Now that I am writing my thoughts down, I can see just what to do: I need to assemble evidence for and against my belief that my novel is a worthless waste of trees (by seeking feedback from my writers’ group and from an agent), think about how to make it better (it has some good points, after all), and do a “what’s the worst that can happen” scenario (if the book is really unpublishable, I can always write another one).
The way back has to be the work. the same work I planned, the work that, in my heart, I love. Goodbye, Wal-Mart greeter fantasies.
Step by step, I’m trying to ease my way back into it. At the beginning of my sabbatical, I had the ambitious plan of reading 50 young-adult novels to bring myself up to speed on the genre. Instead I’ve been reading a lot of unrelated nonfiction. I haven’t kept track, but I would guess I’ve read only about 10 young-adult novels of the sort I write.
Reading more of them -- both the good and the mediocre ones -- would give me a clearer perspective on my own project. So it’s back to the plan. I have about five more months of sabbatical, and if I want to read 40 more novels, two a week should do it. I hereby pledge to keep track both of the time I spend reading and the books I read.

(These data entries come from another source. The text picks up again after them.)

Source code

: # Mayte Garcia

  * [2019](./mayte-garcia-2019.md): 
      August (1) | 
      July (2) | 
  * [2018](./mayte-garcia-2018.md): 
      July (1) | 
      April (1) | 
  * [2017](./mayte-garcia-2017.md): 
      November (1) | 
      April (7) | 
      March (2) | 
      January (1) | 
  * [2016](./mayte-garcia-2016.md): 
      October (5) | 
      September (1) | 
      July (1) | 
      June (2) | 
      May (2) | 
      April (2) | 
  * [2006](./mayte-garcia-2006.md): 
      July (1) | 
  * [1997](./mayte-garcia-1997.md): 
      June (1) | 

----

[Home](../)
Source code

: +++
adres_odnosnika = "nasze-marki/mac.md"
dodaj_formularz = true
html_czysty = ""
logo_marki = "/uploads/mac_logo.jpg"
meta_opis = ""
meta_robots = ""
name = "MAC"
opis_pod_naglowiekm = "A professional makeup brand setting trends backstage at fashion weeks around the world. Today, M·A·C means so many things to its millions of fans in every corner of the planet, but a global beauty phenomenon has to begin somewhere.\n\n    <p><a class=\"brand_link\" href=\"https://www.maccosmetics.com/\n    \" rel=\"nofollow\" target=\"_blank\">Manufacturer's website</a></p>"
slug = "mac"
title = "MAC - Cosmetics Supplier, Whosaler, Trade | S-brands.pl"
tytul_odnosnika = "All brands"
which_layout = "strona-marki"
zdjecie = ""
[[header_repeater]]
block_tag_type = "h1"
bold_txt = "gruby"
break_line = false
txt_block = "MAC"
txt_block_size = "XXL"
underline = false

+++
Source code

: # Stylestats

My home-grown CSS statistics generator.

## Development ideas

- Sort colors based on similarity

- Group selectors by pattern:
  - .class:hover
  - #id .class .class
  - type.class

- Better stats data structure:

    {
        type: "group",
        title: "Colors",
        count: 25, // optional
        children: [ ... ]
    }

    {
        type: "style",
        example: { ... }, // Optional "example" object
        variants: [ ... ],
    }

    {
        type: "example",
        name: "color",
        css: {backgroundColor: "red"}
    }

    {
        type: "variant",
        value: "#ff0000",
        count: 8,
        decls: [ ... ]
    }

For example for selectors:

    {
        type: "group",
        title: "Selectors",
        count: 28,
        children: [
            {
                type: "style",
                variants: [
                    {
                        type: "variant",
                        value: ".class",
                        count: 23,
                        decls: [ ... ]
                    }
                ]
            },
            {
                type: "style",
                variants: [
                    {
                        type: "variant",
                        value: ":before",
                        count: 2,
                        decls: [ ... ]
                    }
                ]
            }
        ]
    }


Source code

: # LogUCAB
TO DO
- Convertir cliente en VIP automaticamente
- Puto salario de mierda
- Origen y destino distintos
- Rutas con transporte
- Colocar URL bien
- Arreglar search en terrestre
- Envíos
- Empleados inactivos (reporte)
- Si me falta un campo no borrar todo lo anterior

Next, I need to get back to my writing. I’ll start small, doing two new pages, or three planning pages, or a chapter revision, each day. Even if I don’t know how to fix the whole book, I can figure out how to fix a page at a time. It’s not enough. It’s not the perfect life of the mind I had planned. But for now, it’s a way to start climbing out.
The Revelation
So here’s my light-bulb moment: Sabbaticals aren’t that different, at base, from ordinary life.
While anticipating my sabbatical, I imagined myself as happy all the time. After all, I put together the proposal when I was way too busy with teaching, grading, committees, and administrivia. It seemed as if lightening the load, just getting out of there, was all I needed to reach nirvana.
But of course the reality is that there are good days and bad days, even on sabbatical. In fact, research indicates that lottery winners and disaster victims are almost exactly as happy a few weeks after the big event as they were before. So are sabbatical-takers, apparently.
To my own shock, I have almost exactly the same number of productive and unproductive days as I had before. And that means that there is no nirvana, that even a year off with pay and a project I love is not enough to propel me into perfect writerly bliss.
Well, rats. But in a strange way, my newfound knowledge is heartening. The fact that the sabbatical of a lifetime is really not that different from my ordinary, busy life means I don’t have to mourn, quite so much, the fact that it must end.
Lee Tobin McClain is a professor of English and director of the master’s program in writing popular fiction at Seton Hill University, in Greensburg, Pa. She is the author of three novels for young adults.